» **What the task asks**
From the records below, copy each line that has the word "Number" in it.

======== Entries supplied ========

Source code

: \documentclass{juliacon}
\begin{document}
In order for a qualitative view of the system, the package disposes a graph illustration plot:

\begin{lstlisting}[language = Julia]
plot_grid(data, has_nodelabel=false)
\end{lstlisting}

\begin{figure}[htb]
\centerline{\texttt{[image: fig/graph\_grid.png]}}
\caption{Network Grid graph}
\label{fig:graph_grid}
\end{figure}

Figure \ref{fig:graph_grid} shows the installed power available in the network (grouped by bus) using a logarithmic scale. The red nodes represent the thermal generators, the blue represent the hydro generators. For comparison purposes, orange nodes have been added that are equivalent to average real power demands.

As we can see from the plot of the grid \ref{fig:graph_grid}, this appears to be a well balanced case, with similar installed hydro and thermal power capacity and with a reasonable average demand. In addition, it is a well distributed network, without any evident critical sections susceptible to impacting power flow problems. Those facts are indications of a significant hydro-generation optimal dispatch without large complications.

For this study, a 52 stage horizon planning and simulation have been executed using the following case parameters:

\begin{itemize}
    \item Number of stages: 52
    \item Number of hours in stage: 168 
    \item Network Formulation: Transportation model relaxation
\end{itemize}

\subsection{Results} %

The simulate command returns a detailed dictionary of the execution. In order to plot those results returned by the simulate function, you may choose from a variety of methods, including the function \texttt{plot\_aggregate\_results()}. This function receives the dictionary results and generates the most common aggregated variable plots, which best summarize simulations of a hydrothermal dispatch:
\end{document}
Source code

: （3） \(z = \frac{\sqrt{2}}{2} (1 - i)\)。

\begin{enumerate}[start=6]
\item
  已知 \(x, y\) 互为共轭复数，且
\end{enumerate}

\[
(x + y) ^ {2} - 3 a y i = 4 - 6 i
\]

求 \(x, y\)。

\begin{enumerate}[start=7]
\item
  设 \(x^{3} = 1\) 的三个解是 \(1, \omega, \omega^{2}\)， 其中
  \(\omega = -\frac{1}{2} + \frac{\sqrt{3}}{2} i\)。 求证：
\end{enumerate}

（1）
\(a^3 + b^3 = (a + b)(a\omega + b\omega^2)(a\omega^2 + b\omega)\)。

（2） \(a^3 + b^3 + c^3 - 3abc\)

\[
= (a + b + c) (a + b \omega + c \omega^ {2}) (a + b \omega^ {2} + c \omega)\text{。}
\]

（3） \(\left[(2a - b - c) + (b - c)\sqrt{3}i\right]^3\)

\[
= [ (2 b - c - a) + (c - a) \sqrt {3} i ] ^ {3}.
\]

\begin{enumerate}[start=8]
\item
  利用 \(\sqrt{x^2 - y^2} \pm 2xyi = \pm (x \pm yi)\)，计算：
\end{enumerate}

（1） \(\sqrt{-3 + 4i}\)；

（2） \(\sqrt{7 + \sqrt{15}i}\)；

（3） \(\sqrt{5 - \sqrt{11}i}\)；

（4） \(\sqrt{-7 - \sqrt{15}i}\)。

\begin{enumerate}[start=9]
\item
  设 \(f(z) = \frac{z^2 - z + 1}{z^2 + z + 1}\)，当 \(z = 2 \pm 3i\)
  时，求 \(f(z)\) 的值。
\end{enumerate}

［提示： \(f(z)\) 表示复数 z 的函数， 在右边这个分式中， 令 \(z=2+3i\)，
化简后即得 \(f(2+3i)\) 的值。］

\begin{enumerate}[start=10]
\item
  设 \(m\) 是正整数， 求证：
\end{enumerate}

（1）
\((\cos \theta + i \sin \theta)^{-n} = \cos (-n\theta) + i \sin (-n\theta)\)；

========

» **Solution for this problem**
    \item Number of stages: 52
    \item Number of hours in stage: 168 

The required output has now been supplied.